NB. Since mgui is in an alpha phase, the concepts and implementations of projects are subject to change. What follows is more of a tentative plan for projects, rather than the finished product.
Introduction
In modelGUI, a Project is a means to represent hierarchically-organized persistent data in a useful meta-structure, which allows for easy access to specific types of data from project members, or "instances" (such as subjects in an study, land holdings of an geological exploration company, etc.). Projects also allow a user to perform parallel computations on an entire set of instances, organize instances into groups, perform statistics, browse through instances, or output instance data in a standard format. Since this concept is best understood through exemplars, the next section introduces one.
Example
Imagine you have just performed a neuroimaging experiment with a decent-sized sample of 100 subjects. For each subject, you've obtained:
- T1-weighted magnetic resonance images (sMRI), which show the structure of the brain
- Diffusion-weighted MRI (DWI), which show how liquid diffuses in the brain (and can be used to study the white matter connecting the brain)
- Task-related functional MRI (fMRI), which shows how the brain's activity changes during and following some specific tasks
- A psychological battery of tests, yielding scores such as depression, memory, and executive performance
- Demographics about the population (age, sex, education, etc.)
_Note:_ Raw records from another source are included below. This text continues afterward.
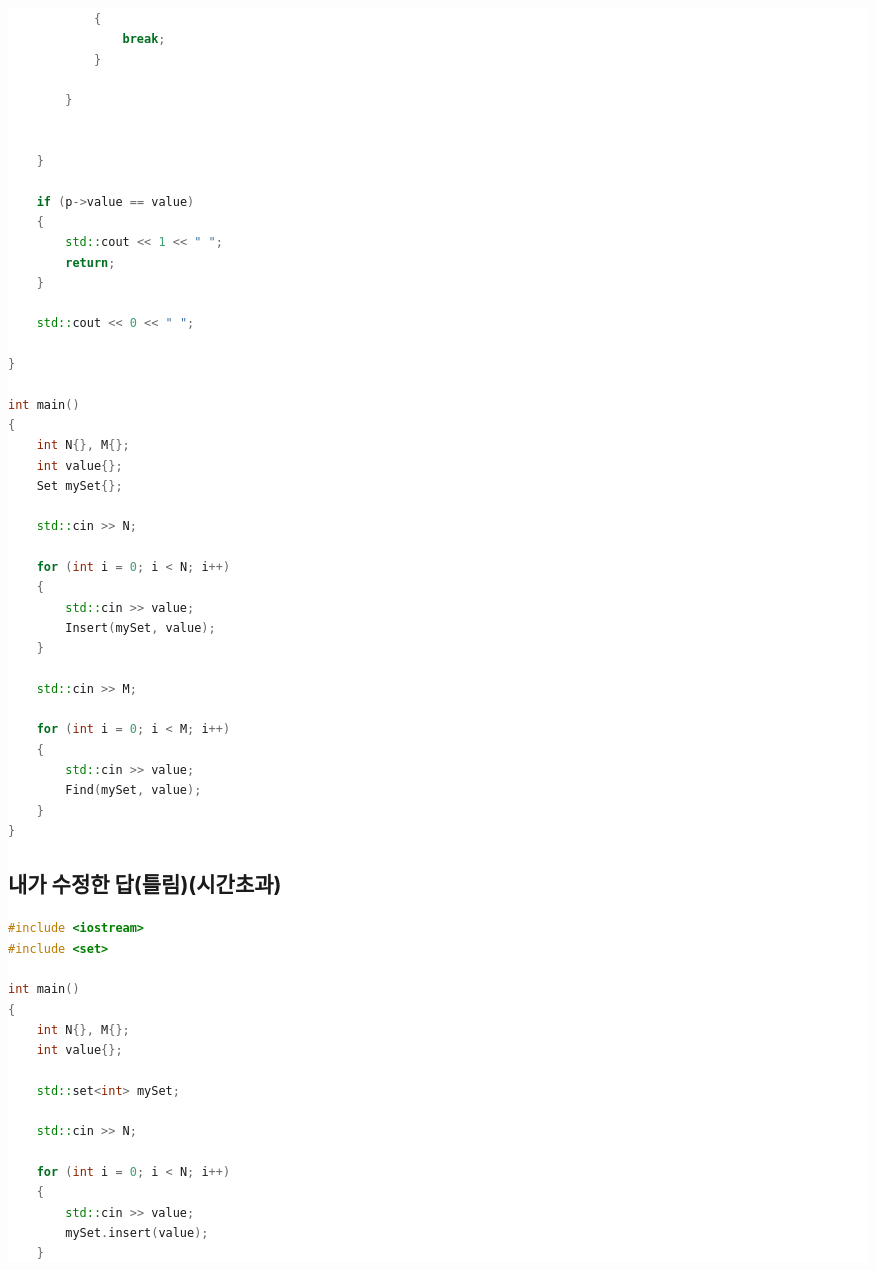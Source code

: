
 ```cpp
			{
				break;
			}
			
		}
		

	}

	if (p->value == value)
	{
		std::cout << 1 << " ";
		return;
	}

	std::cout << 0 << " ";

}

int main()
{
	int N{}, M{};
	int value{};
	Set mySet{};

	std::cin >> N;

	for (int i = 0; i < N; i++)
	{
		std::cin >> value;
		Insert(mySet, value);
	}

	std::cin >> M;

	for (int i = 0; i < M; i++)
	{
		std::cin >> value;
		Find(mySet, value);
	}
}
```

내가 수정한 답(틀림)(시간초과)
-----------
```cpp
#include <iostream>
#include <set>

int main()
{
	int N{}, M{};
	int value{};

	std::set<int> mySet;
	
	std::cin >> N;

	for (int i = 0; i < N; i++)
	{
		std::cin >> value;
		mySet.insert(value);
	}
```
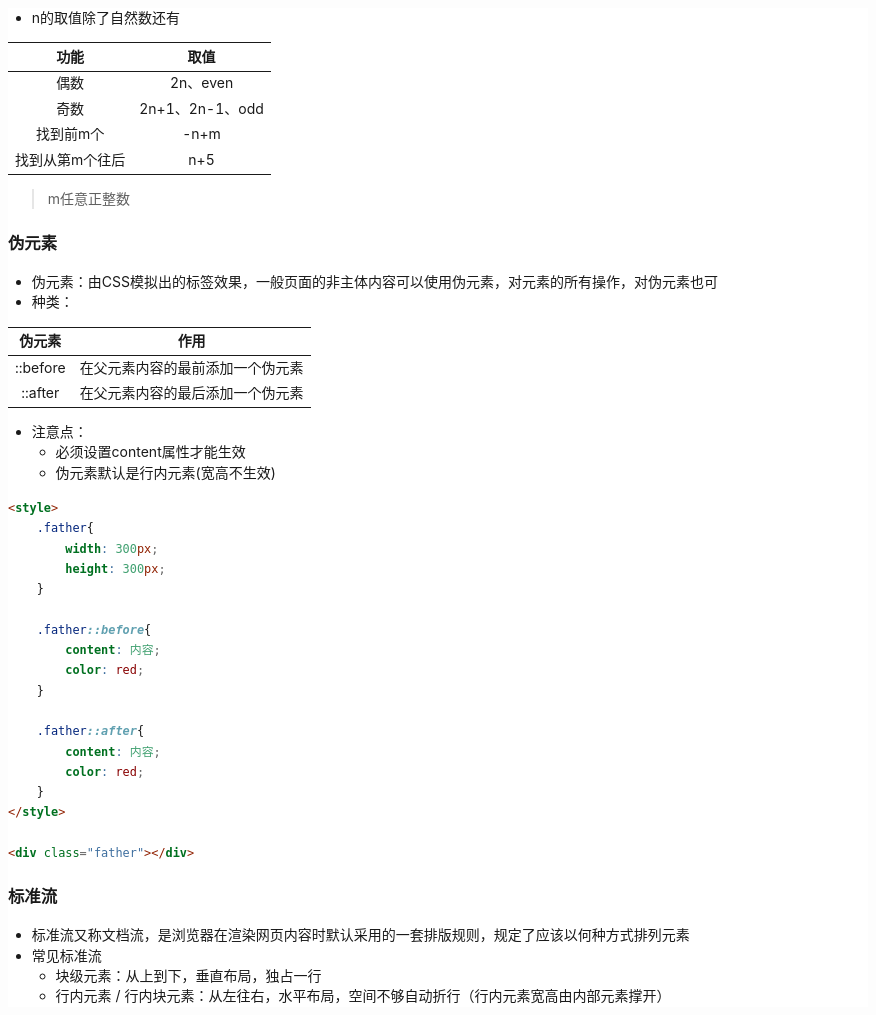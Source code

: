 * n的取值除了自然数还有

|      功能       |      取值       |
| :-------------: | :-------------: |
|      偶数       |    2n、even     |
|      奇数       | 2n+1、2n-1、odd |
|    找到前m个    |      -n+m       |
| 找到从第m个往后 |       n+5       |

>m任意正整数


### 伪元素
* 伪元素：由CSS模拟出的标签效果，一般页面的非主体内容可以使用伪元素，对元素的所有操作，对伪元素也可
* 种类：

|  伪元素  |               作用               |
| :------: | :------------------------------: |
| ::before | 在父元素内容的最前添加一个伪元素 |
| ::after  | 在父元素内容的最后添加一个伪元素 |

* 注意点：
    * 必须设置content属性才能生效
    * 伪元素默认是行内元素(宽高不生效)

```html
<style>
    .father{
        width: 300px;
        height: 300px;
    }

    .father::before{
        content: 内容;
        color: red;
    }

    .father::after{
        content: 内容;
        color: red;
    }
</style>

<div class="father"></div>
```


### 标准流

* 标准流又称文档流，是浏览器在渲染网页内容时默认采用的一套排版规则，规定了应该以何种方式排列元素
* 常见标准流
	* 块级元素：从上到下，垂直布局，独占一行
	* 行内元素 / 行内块元素：从左往右，水平布局，空间不够自动折行（行内元素宽高由内部元素撑开）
This is a nice data set, but before you can begin testing any hypotheses, you will need to pre-process the imaging data in order to get it in a suitable format for statistical analysis (typically this involves aligning the images to one another, and to some template space in which they can be compared). You also would like to extract cortical surfaces from the structural MRI, which can provide interesting information about its morphology, such as the thickness of the cortex.
This type of data set is perfectly designed for an mgui project. Each subject is a project "instance", and each has the same set of data, which can be organized into subdirectories. Our project can look like this:
The project has three children, which are explained next:
- Instances
- This is a list of units in a project; in this case, the units are subjects in a study.
- Project Data
- These are top-level subdirectories which contain population data that is better represented as a whole, rather than divided into instance parts. This includes the psychological scores and demographics, which can be best represented as tables, rather than being split into individual one-line text files. Relational databases might also be stored here if applicable.
- Instance Data
- These specify the directory structure underlying each instance. These directories are used for storing data which consists of one or more large binary files, or basically any data that cannot be represented as a top-level table or relational database. This includes the MR imaging files, but may also include mesh files used to represent cortical thickness (which will be generated later on..)
Handling Project Data
In order for a project to perform I/O functions it will need to also specify the type of data it describes. A project can handle any arbitrary set of data, provided there are loader and/or writer classes (or a JDBC driver) available for them. In mgui, loaders and writers are implementations of the abstract FileLoader and FileWriter classes, respectively. Some common implementations are listed here.
The information necessary for loading and writing data is contained in a "Project Data Item". Each leaf in the project tree must have an associated data item specification, which specifies (where applicable):
- File Name Form
- A way to recognize a file by its filename; for example, raw files in the DWI subdirectory above would be specified as "raw_dwi_image_{instance}_{series}.nii", where {instance} specifies the instance name and {series} specifies a series identifier, if the data are serial (such as an fMR time series, or a DWI gradient series). Thus, for subject # 1, gradient field # 2, the filename would be "raw_dwi_image_subject_1_2.nii". Note that the series tag can also specify a number format, e.g. "prefix_{series000}.ext" would specify "prefix_001.ext".
- Data Loader
- The loader to use for loading this file into memory. The project will handle a load request by loading the data with the loader and returning it as a Java Object; the calling function must know what sort of data is being served.
- Data Writer
- The writer to use for writing an appropriate object into persistent storage. The project will handle a write request by receiving a Java Object, which must have an appropriate class inheritance to be handled by the writer.